Dataset entries
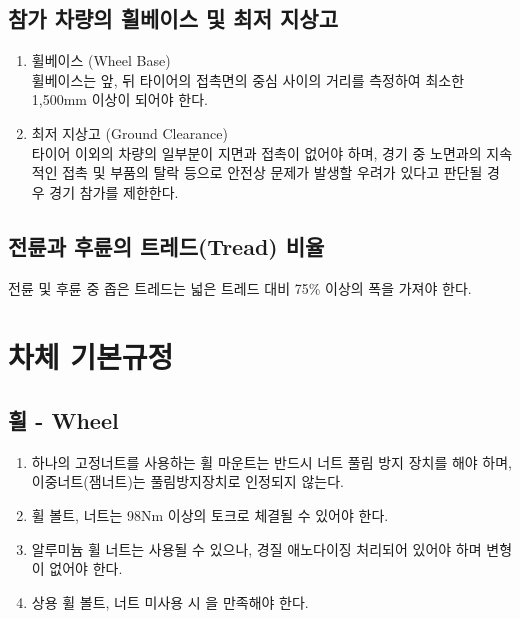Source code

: \documentclass[a4paper,10pt]{report}
\begin{document}
\section{참가 차량의 휠베이스 및 최저 지상고}

\begin{enumerate}
  \item 휠베이스 (Wheel Base)\\
    휠베이스는 앞, 뒤 타이어의 접촉면의 중심 사이의 거리를 측정하여 최소한 1,500mm 이상이 되어야 한다.
  \item 최저 지상고 (Ground Clearance)\\
    타이어 이외의 차량의 일부분이 지면과 접촉이 없어야 하며, 경기 중 노면과의 지속적인 접촉 및 부품의 탈락 등으로 안전상 문제가 발생할 우려가 있다고 판단될 경우 경기 참가를 제한한다.
\end{enumerate}

\section{전륜과 후륜의 트레드(Tread) 비율}

전륜 및 후륜 중 좁은 트레드는 넓은 트레드 대비 75\% 이상의 폭을 가져야 한다.

\chapter{차체 기본규정}

\section{휠 - Wheel}

\begin{enumerate}
  \item 하나의 고정너트를 사용하는 휠 마운트는 반드시 너트 풀림 방지 장치를 해야 하며, 이중너트(잼너트)는 풀림방지장치로 인정되지 않는다.
  \item \label{item:bolt_nut_torque} 휠 볼트, 너트는 98Nm 이상의 토크로 체결될 수 있어야 한다.
  \item 알루미늄 휠 너트는 사용될 수 있으나, 경질 애노다이징 처리되어 있어야 하며 변형이 없어야 한다.
  \item 상용 휠 볼트, 너트 미사용 시 을 만족해야 한다.
\end{enumerate}

\end{document}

*WHAT NEEDS TO BE DONE*
Retype exactly, please, only the lines of the entries that run from the one containing "휠베이스는 앞, 뒤 타이어의" to the last.

*EXERCISE OUTPUT*
    휠베이스는 앞, 뒤 타이어의 접촉면의 중심 사이의 거리를 측정하여 최소한 1,500mm 이상이 되어야 한다.
  \item 최저 지상고 (Ground Clearance)\\
    타이어 이외의 차량의 일부분이 지면과 접촉이 없어야 하며, 경기 중 노면과의 지속적인 접촉 및 부품의 탈락 등으로 안전상 문제가 발생할 우려가 있다고 판단될 경우 경기 참가를 제한한다.
\end{enumerate}

\section{전륜과 후륜의 트레드(Tread) 비율}

전륜 및 후륜 중 좁은 트레드는 넓은 트레드 대비 75\% 이상의 폭을 가져야 한다.

\chapter{차체 기본규정}

\section{휠 - Wheel}

\begin{enumerate}
  \item 하나의 고정너트를 사용하는 휠 마운트는 반드시 너트 풀림 방지 장치를 해야 하며, 이중너트(잼너트)는 풀림방지장치로 인정되지 않는다.
  \item \label{item:bolt_nut_torque} 휠 볼트, 너트는 98Nm 이상의 토크로 체결될 수 있어야 한다.
  \item 알루미늄 휠 너트는 사용될 수 있으나, 경질 애노다이징 처리되어 있어야 하며 변형이 없어야 한다.
  \item 상용 휠 볼트, 너트 미사용 시 을 만족해야 한다.
\end{enumerate}

\end{document}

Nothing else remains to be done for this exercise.